**Exercise aim**
Please report every line in the entries that contains the string "controllable".

**Supplied information**
··········
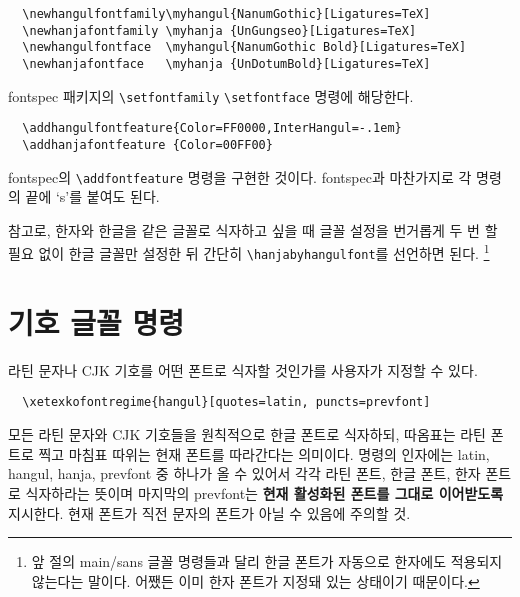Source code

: \documentclass[a4paper]{article}
\def\cs#1{\texttt{\textbackslash #1}}
\def\hemph#1{\textsf{\bfseries #1}}
\def\keyword#1{\leavevmode\marginpar{\hfuzz\maxdimen\footnotesize\cs{#1}}}
\begin{document}
\begin{verbatim}
  \newhangulfontfamily\myhangul{NanumGothic}[Ligatures=TeX]
  \newhanjafontfamily \myhanja {UnGungseo}[Ligatures=TeX]
  \newhangulfontface  \myhangul{NanumGothic Bold}[Ligatures=TeX]
  \newhanjafontface   \myhanja {UnDotumBold}[Ligatures=TeX]
\end{verbatim}
fontspec 패키지의 \verb+\setfontfamily+ \verb+\setfontface+ 명령에 해당한다.

\begin{verbatim}
  \addhangulfontfeature{Color=FF0000,InterHangul=-.1em}
  \addhanjafontfeature {Color=00FF00}
\end{verbatim}
fontspec의 \verb+\addfontfeature+ 명령을 구현한 것이다.
fontspec과 마찬가지로 각 명령의 끝에 `s'를 붙여도 된다.

참고로, 한자와 한글을 같은 글꼴로 식자하고 싶을 때 글꼴 설정을
번거롭게 두 번 할 필요 없이 한글 글꼴만 설정한 뒤 간단히
\keyword{hanjabyhangulfont}%
\cs{hanjabyhangulfont}를 선언하면 된다.%
\footnote{앞 절의 main/sans 글꼴 명령들과 달리 한글 폰트가 자동으로
  한자에도 적용되지 않는다는 말이다. 어쨌든 이미 한자 폰트가 지정돼 있는
  상태이기 때문이다.}


\section{기호 글꼴 명령}\label{sec:symbolfont}
라틴 문자나 CJK 기호를 어떤 폰트로 식자할 것인가를 사용자가 지정할 수 있다.
\begin{verbatim}
  \xetexkofontregime{hangul}[quotes=latin, puncts=prevfont]
\end{verbatim}
모든 라틴 문자와 CJK 기호들을 원칙적으로 한글 폰트로 식자하되,
따옴표는 라틴 폰트로 찍고 마침표 따위는 현재 폰트를 따라간다는 의미이다.
명령의 인자에는 latin, hangul, hanja, prevfont 중 하나가 올 수 있어서
각각 라틴 폰트, 한글 폰트, 한자 폰트로 식자하라는 뜻이며
마지막의 prevfont는 \hemph{현재 활성화된 폰트를 그대로 이어받도록} 지시한다.
현재 폰트가 직전 문자의 폰트가 아닐 수 있음에 주의할 것.
\end{document}
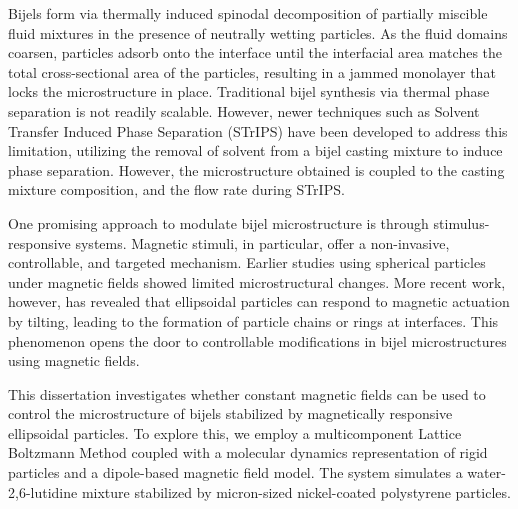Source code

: \begin{front}
    Bijels form via thermally induced spinodal decomposition of partially miscible fluid mixtures in the presence of neutrally 
    wetting particles. As the fluid domains coarsen, particles adsorb onto the interface until the interfacial area matches the 
    total cross-sectional area of the particles, resulting in a jammed monolayer that locks the microstructure in place. Traditional 
    bijel synthesis via thermal phase separation is not readily scalable. However, newer techniques such as Solvent Transfer Induced 
    Phase Separation (STrIPS) have been developed to address this limitation, utilizing the removal of solvent from a bijel casting
    mixture to induce phase separation. However, the microstructure obtained is coupled to the casting mixture composition, 
    and the flow rate during STrIPS.
    
    One promising approach to modulate bijel microstructure is through stimulus-responsive systems. Magnetic stimuli, in particular, 
    offer a non-invasive, controllable, and targeted mechanism. Earlier studies using spherical particles under magnetic fields showed 
    limited microstructural changes. More recent work, however, has revealed that ellipsoidal particles can respond to magnetic actuation 
    by tilting, leading to the formation of particle chains or rings at interfaces. This phenomenon opens the door to controllable 
    modifications in bijel microstructures using magnetic fields.
    
    This dissertation investigates whether constant magnetic fields can be used to control the microstructure of bijels stabilized by 
    magnetically responsive ellipsoidal particles. To explore this, we employ a multicomponent Lattice Boltzmann Method coupled with a 
    molecular dynamics representation of rigid particles and a dipole-based magnetic field model. The system simulates a water-2,6-lutidine 
    mixture stabilized by micron-sized nickel-coated polystyrene particles.
    

\end{front}
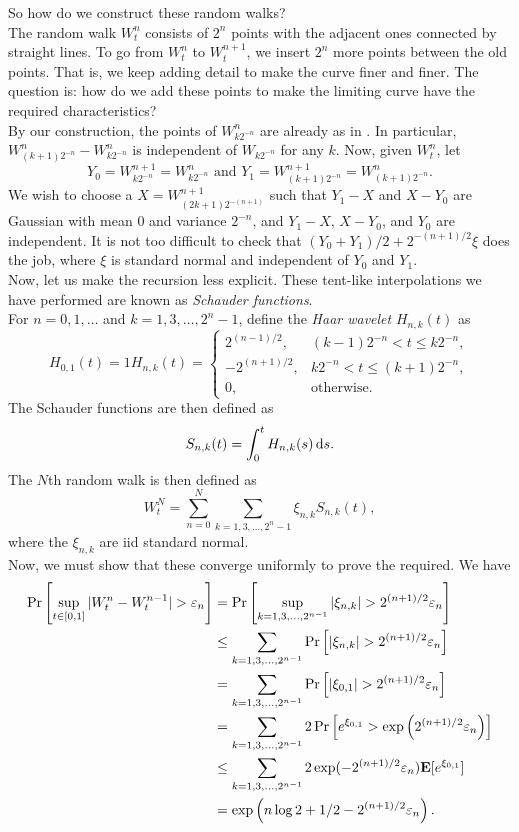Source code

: So how do we construct these random walks?\\
The random walk $W_t^n$ consists of $2^n$ points with the adjacent ones connected by straight lines. To go from $W_t^n$ to $W_t^{n+1}$, we insert $2^n$ more points between the old points. That is, we keep adding detail to make the curve finer and finer. The question is: how do we add these points to make the limiting curve have the required characteristics?\\
By our construction, the points of $W_{k2^{-n}}^{n}$ are already as in . In particular, $W_{(k+1)2^{-n}}^n - W_{k2^{-n}}^n$ is independent of $W_{k2^{-n}}$ for any $k$. Now, given $W_t^n$, let
\[ Y_0 = W_{k2^{-n}}^{n+1} = W_{k2^{-n}}^n \text{ and } Y_1 = W_{(k+1)2^{-n}}^{n+1} = W_{(k+1)2^{-n}}^{n}. \]
We wish to choose a $X = W_{(2k+1)2^{-(n+1)}}^{n+1}$ such that $Y_1 - X$ and $X - Y_0$ are Gaussian with mean $0$ and variance $2^{-n}$, and $Y_1-X$, $X-Y_0$, and $Y_0$ are independent. It is not too difficult to check that $(Y_0 + Y_1)/2 + 2^{-(n+1)/2}\xi$ does the job, where $\xi$ is standard normal and independent of $Y_0$ and $Y_1$.\\

Now, let us make the recursion less explicit. These tent-like interpolations we have performed are known as \textit{Schauder functions}.\\
For $n=0,1,\ldots$ and $k=1,3,\ldots,2^n-1$, define the \textit{Haar wavelet} $H_{n,k}(t)$ as
\[
	H_{0,1}(t) = 1
	H_{n,k}(t) =
	\begin{cases}
		2^{(n-1)/2}, & (k-1)2^{-n} < t \leq k2^{-n}, \\
		-2^{(n+1)/2}, & k2^{-n} < t \leq (k+1)2^{-n}, \\
		0, & \text{otherwise.}
	\end{cases}
\]
The Schauder functions are then defined as
\[ S_{n,k}(t) = \int_0^t H_{n,k}(s)\operatorname{d}\!{s}. \]
The $N$th random walk is then defined as
\[ W_t^N = \sum_{n=0}^N \sum_{k=1,3,\ldots,2^n-1} \xi_{n,k} S_{n,k}(t), \]
where the $\xi_{n,k}$ are iid standard normal.\\
Now, we must show that these converge uniformly to prove the required.
We have
\begin{align*}
	\Pr\left[\sup_{t\in[0,1]} |W_t^n - W_t^{n-1}| > \varepsilon_n\right] &= \Pr\left[\sup_{k = 1,3,\ldots,2^{n-1}} |\xi_{n,k}| > 2^{(n+1)/2}\varepsilon_n\right] \\
		&\leq \sum_{k=1,3,\ldots,2^{n-1}} \Pr\left[|\xi_{n,k}| > 2^{(n+1)/2}\varepsilon_n\right] \\
		&= \sum_{k=1,3,\ldots,2^{n-1}} \Pr\left[|\xi_{0,1}| > 2^{(n+1)/2}\varepsilon_n\right] \\
		&= \sum_{k=1,3,\ldots,2^{n-1}} 2\Pr\left[e^{\xi_{0,1}} > \exp\left(2^{(n+1)/2}\varepsilon_n\right)\right] \\
		&\leq \sum_{k=1,3,\ldots,2^{n-1}} 2\exp(-2^{(n+1)/2}\varepsilon_n) \textbf{E}[e^{\xi_{0,1}}] \\
		&= \exp\left(n\log 2 + 1/2 - 2^{(n+1)/2}\varepsilon_n\right).
\end{align*}

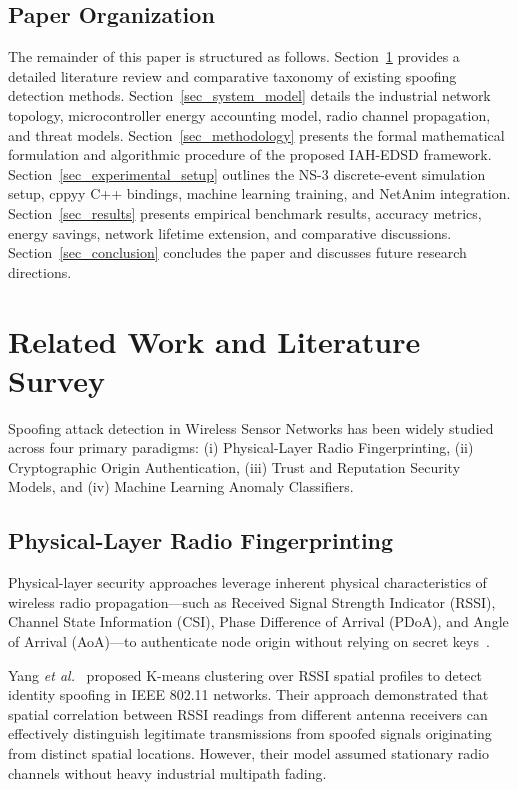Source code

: \documentclass[journal]{IEEEtran}
\begin{document}
\subsection{Paper Organization}
The remainder of this paper is structured as follows. Section~\ref{sec_related_work} provides a detailed literature review and comparative taxonomy of existing spoofing detection methods. Section~\ref{sec_system_model} details the industrial network topology, microcontroller energy accounting model, radio channel propagation, and threat models. Section~\ref{sec_methodology} presents the formal mathematical formulation and algorithmic procedure of the proposed IAH-EDSD framework. Section~\ref{sec_experimental_setup} outlines the NS-3 discrete-event simulation setup, cppyy C++ bindings, machine learning training, and NetAnim integration. Section~\ref{sec_results} presents empirical benchmark results, accuracy metrics, energy savings, network lifetime extension, and comparative discussions. Section~\ref{sec_conclusion} concludes the paper and discusses future research directions.

\section{Related Work and Literature Survey}
\label{sec_related_work}

Spoofing attack detection in Wireless Sensor Networks has been widely studied across four primary paradigms: (i) Physical-Layer Radio Fingerprinting, (ii) Cryptographic Origin Authentication, (iii) Trust and Reputation Security Models, and (iv) Machine Learning Anomaly Classifiers.

\subsection{Physical-Layer Radio Fingerprinting}
Physical-layer security approaches leverage inherent physical characteristics of wireless radio propagation---such as Received Signal Strength Indicator (RSSI), Channel State Information (CSI), Phase Difference of Arrival (PDoA), and Angle of Arrival (AoA)---to authenticate node origin without relying on secret keys~\cite{ref_phy_sec_05, ref_rssi_finger_19}. 

Yang \textit{et al.}~\cite{ref_yang_rssi_20} proposed K-means clustering over RSSI spatial profiles to detect identity spoofing in IEEE 802.11 networks. Their approach demonstrated that spatial correlation between RSSI readings from different antenna receivers can effectively distinguish legitimate transmissions from spoofed signals originating from distinct spatial locations. However, their model assumed stationary radio channels without heavy industrial multipath fading.
\end{document}

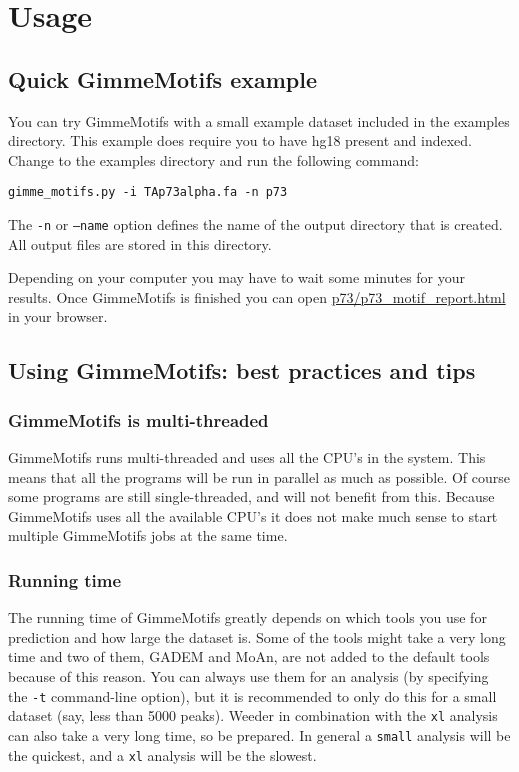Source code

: \documentclass[11pt]{article}
\begin{document}
\section{Usage}
\subsection{Quick GimmeMotifs example}
You can try GimmeMotifs with a small example dataset included in the examples directory. This example does require you to have hg18 present and indexed. 
Change to the examples directory and run the following command:
\begin{verbatim}
gimme_motifs.py -i TAp73alpha.fa -n p73
\end{verbatim}

The \texttt{-n} or \texttt{--name} option defines the name of the output directory that is created. All output files are stored in this directory.

Depending on your computer you may have to wait some minutes for your results. Once GimmeMotifs is finished you can open \url{p73/p73_motif_report.html} in your browser. 

\subsection{Using GimmeMotifs: best practices and tips}
\subsubsection{GimmeMotifs is multi-threaded}
GimmeMotifs runs multi-threaded and uses all the CPU's in the system. This means that all the programs will be run in parallel as much as possible. Of course some programs are still single-threaded, and will not benefit from this. Because GimmeMotifs uses all the available CPU's it does not make much sense to start multiple GimmeMotifs jobs at the same time. 

\subsubsection{Running time}
The running time of GimmeMotifs greatly depends on which tools you use for prediction and how large the dataset is. Some of the tools might take a very long time and two of them, GADEM and MoAn, are not added to the default tools because of this reason. You can always use them for an analysis (by specifying the \texttt{-t} command-line option), but it is recommended to only do this for a small dataset (say, less than 5000 peaks). Weeder in combination with the \texttt{xl} analysis can also take a very long time, so be prepared. In general a \texttt{small} analysis will be the quickest, and a \texttt{xl} analysis will be the slowest.
\end{document}
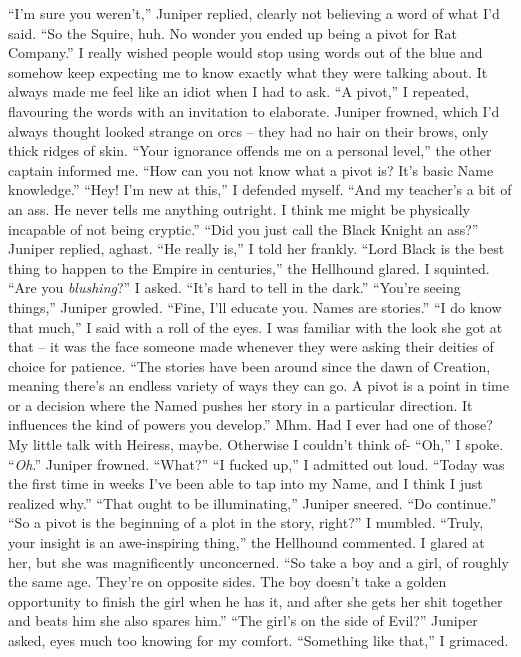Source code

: \documentclass[12pt, openany]{book}
\begin{document}
“I’m sure you weren’t,” Juniper replied, clearly not believing a word of what I’d said. “So the Squire, huh. No wonder you ended up being a pivot for Rat Company.”
I really wished people would stop using words out of the blue and somehow keep expecting me to know exactly what they were talking about. It always made me feel like an idiot when I had to ask.
“A pivot,” I repeated, flavouring the words with an invitation to elaborate.
Juniper frowned, which I’d always thought looked strange on orcs – they had no hair on their brows, only thick ridges of skin.
“Your ignorance offends me on a personal level,” the other captain informed me. “How can you not know what a pivot is? It’s basic Name knowledge.”
“Hey! I’m new at this,” I defended myself. “And my teacher’s a bit of an ass. He never tells me anything outright. I think me might be physically incapable of not being cryptic.”
“Did you just call the Black Knight an ass?” Juniper replied, aghast.
“He really is,” I told her frankly.
“Lord Black is the best thing to happen to the Empire in centuries,” the Hellhound glared.
I squinted.
“Are you \textit{blushing}?” I asked. “It’s hard to tell in the dark.”
“You’re seeing things,” Juniper growled. “Fine, I’ll educate you. Names are stories.”
“I do know that much,” I said with a roll of the eyes.
I was familiar with the look she got at that – it was the face someone made whenever they were asking their deities of choice for patience.
“The stories have been around since the dawn of Creation, meaning there’s an endless variety of ways they can go. A pivot is a point in time or a decision where the Named pushes her story in a particular direction. It influences the kind of powers you develop.”
Mhm. Had I ever had one of those? My little talk with Heiress, maybe. Otherwise I couldn’t think of-
“Oh,” I spoke. “\textit{Oh}.”
Juniper frowned.
“What?”
“I fucked up,” I admitted out loud. “Today was the first time in weeks I’ve been able to tap into my Name, and I think I just realized why.”
“That ought to be illuminating,” Juniper sneered. “Do continue.”
“So a pivot is the beginning of a plot in the story, right?” I mumbled.
“Truly, your insight is an awe-inspiring thing,” the Hellhound commented.
I glared at her, but she was magnificently unconcerned.
“So take a boy and a girl, of roughly the same age. They’re on opposite sides. The boy doesn’t take a golden opportunity to finish the girl when he has it, and after she gets her shit together and beats him she also spares him.”
“The girl’s on the side of Evil?” Juniper asked, eyes much too knowing for my comfort.
“Something like that,” I grimaced.
\end{document}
··········
**Exercise output**
    offer a non-invasive, controllable, and targeted mechanism. Earlier studies using spherical particles under magnetic fields showed 
    by tilting, leading to the formation of particle chains or rings at interfaces. This phenomenon opens the door to controllable 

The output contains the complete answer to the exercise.